Carlos Eduardo Drumond é Professor do DCEC-UESC, mestre e doutorando em desenvolvimento Econômico – PPGDE-UFPR 
Cleiton Silva é Professor do DCIS-UEFS, mestre e doutorando em desenvolvimento Econômico – PPGDE-UFPR

2 comentários:

10 de julho de 2012 às 13:40 Dyeggo Guedes disse...

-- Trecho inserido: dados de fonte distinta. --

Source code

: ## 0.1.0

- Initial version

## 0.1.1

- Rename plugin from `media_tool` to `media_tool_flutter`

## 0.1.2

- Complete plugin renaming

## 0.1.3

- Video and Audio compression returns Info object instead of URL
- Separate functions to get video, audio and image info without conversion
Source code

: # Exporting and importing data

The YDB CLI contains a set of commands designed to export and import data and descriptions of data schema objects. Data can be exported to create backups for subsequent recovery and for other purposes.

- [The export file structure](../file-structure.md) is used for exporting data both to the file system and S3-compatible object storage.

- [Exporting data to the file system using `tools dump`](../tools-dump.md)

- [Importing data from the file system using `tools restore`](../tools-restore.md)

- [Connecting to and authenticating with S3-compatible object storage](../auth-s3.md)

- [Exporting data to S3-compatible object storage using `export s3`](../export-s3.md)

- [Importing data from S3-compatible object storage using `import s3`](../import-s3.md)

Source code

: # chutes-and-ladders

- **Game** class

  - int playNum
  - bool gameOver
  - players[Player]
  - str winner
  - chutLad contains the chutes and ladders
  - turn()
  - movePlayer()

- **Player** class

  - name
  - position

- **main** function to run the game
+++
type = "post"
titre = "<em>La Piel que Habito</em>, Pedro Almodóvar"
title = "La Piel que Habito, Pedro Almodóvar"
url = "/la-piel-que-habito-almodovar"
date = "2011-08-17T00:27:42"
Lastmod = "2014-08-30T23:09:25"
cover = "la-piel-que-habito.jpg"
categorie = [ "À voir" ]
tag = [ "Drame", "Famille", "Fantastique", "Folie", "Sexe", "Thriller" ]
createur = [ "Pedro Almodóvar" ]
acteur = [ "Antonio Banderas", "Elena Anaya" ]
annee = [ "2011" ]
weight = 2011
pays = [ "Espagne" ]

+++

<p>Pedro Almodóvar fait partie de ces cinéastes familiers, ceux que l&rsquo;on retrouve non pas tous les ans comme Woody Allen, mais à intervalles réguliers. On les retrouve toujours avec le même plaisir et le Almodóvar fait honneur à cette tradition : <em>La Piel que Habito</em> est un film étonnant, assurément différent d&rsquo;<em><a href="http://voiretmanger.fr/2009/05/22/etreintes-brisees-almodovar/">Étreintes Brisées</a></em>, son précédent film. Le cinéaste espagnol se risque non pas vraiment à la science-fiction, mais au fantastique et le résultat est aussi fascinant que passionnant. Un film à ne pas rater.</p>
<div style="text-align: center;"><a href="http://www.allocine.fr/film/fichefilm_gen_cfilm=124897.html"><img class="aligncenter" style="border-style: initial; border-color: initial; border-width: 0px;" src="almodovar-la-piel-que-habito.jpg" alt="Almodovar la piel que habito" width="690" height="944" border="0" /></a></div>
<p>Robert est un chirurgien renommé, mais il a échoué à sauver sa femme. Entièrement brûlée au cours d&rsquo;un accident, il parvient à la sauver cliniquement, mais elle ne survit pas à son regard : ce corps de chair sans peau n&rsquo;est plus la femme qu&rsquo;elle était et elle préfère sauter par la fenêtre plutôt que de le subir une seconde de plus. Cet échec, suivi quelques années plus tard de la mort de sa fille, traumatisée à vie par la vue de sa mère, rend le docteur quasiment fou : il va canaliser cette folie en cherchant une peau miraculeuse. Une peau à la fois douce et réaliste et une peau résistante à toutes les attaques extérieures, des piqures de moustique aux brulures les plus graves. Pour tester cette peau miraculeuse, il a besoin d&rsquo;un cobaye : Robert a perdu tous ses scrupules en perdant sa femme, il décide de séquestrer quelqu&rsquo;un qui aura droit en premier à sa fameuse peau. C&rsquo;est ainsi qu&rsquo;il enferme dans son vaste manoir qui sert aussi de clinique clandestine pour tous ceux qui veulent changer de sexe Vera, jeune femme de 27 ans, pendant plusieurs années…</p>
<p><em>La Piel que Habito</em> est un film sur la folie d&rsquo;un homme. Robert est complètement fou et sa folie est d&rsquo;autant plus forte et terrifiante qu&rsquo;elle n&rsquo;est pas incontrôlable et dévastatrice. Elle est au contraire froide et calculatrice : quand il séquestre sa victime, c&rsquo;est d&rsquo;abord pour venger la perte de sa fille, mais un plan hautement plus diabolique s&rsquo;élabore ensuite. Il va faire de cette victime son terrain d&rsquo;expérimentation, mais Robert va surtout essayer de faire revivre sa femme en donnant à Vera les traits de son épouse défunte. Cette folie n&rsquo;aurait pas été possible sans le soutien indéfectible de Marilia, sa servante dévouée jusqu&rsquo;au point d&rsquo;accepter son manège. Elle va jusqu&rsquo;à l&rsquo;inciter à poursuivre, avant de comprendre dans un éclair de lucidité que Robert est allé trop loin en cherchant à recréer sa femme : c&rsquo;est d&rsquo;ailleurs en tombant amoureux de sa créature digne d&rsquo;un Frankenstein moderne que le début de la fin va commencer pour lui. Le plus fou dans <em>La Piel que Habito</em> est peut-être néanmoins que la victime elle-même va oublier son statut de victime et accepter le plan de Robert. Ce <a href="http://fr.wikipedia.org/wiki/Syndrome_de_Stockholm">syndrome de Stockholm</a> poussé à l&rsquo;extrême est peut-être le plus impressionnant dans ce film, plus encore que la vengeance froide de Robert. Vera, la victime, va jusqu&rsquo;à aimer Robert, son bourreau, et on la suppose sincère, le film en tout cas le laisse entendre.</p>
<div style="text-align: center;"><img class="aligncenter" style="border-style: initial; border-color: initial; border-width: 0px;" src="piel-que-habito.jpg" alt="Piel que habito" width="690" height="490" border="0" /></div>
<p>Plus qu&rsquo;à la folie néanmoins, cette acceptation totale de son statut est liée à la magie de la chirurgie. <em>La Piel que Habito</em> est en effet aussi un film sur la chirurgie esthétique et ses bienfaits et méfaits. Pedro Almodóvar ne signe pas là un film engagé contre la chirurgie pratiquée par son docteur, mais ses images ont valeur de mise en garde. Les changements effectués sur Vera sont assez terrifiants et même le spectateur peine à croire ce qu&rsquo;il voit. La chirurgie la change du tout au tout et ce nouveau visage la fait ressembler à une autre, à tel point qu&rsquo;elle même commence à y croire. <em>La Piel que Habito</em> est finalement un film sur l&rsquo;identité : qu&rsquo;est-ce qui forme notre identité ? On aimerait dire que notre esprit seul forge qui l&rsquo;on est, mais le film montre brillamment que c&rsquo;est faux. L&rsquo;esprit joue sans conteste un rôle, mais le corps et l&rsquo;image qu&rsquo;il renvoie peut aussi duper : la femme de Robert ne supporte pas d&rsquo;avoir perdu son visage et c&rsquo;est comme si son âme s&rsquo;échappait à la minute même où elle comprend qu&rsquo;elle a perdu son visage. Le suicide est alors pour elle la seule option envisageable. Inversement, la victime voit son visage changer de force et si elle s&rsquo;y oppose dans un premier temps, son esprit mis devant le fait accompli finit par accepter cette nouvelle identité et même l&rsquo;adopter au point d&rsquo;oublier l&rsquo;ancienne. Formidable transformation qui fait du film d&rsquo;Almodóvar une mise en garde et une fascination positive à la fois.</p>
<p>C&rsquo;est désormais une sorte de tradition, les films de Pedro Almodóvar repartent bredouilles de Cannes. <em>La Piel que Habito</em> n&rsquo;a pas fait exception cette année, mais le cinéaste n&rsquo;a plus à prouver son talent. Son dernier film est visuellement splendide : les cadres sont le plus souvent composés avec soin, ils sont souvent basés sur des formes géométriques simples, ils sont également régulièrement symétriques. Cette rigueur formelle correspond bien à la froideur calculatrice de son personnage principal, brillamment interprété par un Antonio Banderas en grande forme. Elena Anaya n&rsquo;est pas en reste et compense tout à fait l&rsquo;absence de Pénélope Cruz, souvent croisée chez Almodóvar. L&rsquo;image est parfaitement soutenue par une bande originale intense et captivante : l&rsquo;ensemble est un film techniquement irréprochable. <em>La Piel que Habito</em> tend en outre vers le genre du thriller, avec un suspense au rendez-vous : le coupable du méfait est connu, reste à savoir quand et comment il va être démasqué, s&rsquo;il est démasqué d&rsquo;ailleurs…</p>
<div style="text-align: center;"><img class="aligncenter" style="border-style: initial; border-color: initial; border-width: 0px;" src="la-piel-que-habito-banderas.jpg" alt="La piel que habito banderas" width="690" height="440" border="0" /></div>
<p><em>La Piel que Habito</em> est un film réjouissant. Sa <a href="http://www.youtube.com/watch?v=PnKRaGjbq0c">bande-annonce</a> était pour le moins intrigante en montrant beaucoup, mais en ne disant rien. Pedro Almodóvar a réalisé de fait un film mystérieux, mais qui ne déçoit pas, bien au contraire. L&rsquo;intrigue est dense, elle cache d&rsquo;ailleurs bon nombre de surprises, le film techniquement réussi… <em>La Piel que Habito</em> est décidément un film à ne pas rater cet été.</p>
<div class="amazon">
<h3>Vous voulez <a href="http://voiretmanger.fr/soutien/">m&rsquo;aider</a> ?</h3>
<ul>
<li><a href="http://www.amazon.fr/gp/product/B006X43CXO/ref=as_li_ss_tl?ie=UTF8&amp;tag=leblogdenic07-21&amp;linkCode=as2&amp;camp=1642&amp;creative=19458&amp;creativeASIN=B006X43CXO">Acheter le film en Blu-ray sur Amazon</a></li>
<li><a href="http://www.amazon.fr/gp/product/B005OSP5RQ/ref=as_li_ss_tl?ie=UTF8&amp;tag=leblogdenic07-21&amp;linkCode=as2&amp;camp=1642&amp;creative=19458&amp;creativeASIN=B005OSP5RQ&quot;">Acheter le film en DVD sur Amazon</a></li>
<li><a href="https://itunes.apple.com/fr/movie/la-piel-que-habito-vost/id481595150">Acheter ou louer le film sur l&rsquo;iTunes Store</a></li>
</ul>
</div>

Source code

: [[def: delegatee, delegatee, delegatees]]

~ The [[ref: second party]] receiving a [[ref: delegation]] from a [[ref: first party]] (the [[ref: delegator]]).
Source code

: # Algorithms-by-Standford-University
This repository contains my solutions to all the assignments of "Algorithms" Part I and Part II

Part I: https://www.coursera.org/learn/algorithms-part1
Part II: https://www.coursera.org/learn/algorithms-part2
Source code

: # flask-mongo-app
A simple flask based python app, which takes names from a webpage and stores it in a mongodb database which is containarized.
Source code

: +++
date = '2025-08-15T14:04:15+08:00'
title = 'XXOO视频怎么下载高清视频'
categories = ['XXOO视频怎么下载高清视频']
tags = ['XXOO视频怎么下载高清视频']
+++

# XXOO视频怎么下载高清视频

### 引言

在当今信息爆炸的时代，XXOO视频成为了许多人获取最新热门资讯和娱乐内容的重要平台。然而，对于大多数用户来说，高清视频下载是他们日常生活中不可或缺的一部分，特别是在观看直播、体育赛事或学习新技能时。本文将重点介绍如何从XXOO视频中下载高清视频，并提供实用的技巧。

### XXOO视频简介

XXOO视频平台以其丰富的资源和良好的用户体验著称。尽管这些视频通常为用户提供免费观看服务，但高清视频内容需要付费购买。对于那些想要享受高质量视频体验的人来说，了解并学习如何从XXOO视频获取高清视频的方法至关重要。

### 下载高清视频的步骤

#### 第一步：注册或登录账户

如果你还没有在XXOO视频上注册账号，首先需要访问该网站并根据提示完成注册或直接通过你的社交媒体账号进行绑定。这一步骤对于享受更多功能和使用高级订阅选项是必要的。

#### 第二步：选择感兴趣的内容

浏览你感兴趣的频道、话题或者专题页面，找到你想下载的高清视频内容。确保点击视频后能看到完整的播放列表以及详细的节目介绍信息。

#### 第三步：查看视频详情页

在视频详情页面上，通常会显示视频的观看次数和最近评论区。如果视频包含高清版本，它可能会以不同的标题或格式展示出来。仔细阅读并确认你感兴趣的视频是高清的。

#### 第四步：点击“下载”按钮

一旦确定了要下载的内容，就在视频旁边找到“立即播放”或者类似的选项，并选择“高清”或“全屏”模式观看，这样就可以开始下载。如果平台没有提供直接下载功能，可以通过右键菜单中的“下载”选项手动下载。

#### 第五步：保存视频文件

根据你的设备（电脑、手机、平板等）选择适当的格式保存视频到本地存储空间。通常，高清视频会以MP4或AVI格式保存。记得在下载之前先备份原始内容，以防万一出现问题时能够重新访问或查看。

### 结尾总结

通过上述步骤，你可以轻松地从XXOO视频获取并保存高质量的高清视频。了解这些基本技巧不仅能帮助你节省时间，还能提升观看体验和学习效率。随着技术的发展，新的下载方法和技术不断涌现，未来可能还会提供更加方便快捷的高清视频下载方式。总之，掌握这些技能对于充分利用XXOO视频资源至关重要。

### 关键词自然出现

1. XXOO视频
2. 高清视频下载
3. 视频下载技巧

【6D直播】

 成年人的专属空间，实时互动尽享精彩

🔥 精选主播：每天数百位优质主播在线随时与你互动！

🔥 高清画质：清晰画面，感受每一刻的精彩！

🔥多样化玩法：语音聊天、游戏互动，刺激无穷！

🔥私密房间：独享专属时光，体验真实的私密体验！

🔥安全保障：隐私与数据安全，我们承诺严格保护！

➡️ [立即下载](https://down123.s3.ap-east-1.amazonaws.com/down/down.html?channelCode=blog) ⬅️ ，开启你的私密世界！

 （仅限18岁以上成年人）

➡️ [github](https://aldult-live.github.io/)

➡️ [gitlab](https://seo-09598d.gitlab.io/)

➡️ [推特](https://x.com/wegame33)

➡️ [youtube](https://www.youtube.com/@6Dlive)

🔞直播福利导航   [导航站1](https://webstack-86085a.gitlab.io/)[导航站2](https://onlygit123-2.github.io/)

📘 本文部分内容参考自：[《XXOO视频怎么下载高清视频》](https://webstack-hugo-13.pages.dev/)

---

Como indaga e diz o mestre Cleiton em sala de aula: "o que os médicos sabem sobre o câncer? R. muita coisa; e o que não sabem? R. muita coisa ainda." A analogia cabe para os macroeconomistas, no entanto e, num olhar demasiadamente "pretencioso" para um estudante de economia, creio que caberia salientar na análise acima o caráter conflitivo que envolvem as decisões macroeconômicas. Não que o texto tenha esquecido de colocar o lado ideológico do debate, explícito suscintamente quando das controvérsias sobre o entendimento de "bem-estar" entre os macroeconomistas. Porém,as decisões que cabem dentro desta sub-área da economia são extremamente relegadas ou cerceadas quando em prol da maioria populacional (redistribuição de terras - reforma agrária, reforma tributária, previdenciária, enfim...).
Lógico, não podemos comprometer o todo (neste caso, os macroeconomistas) por conta de alguns (infelizmente e neste caso, a grande maioria), mas acho que poderia ser salientado pelo texto, politizaria mais o debate que envolve diretamente as decisões de política econômica (ao meu ver) - ... no entanto, posso estar equivocado (como diria mais uma vez um dos autores do texto).
Só gostaria de destacar que o texto é bem esclarecedor e uma chave para descortinar um pouco daquilo que está por trás do debate político-econômico.

11 de julho de 2012 às 10:30 Unknown disse...

Caro Dyeggo,
Suas colocações são pertinentes, elegantes e inteligentíssimas. Certamente é fruto de reflexões profundas acerca da complexa dinâmica social. As perguntas que vc faz tb são excelentes, e cada pergunta é munição para uma linha de investigação. Como diria meu maior Mestre: "una pregunta un artículo".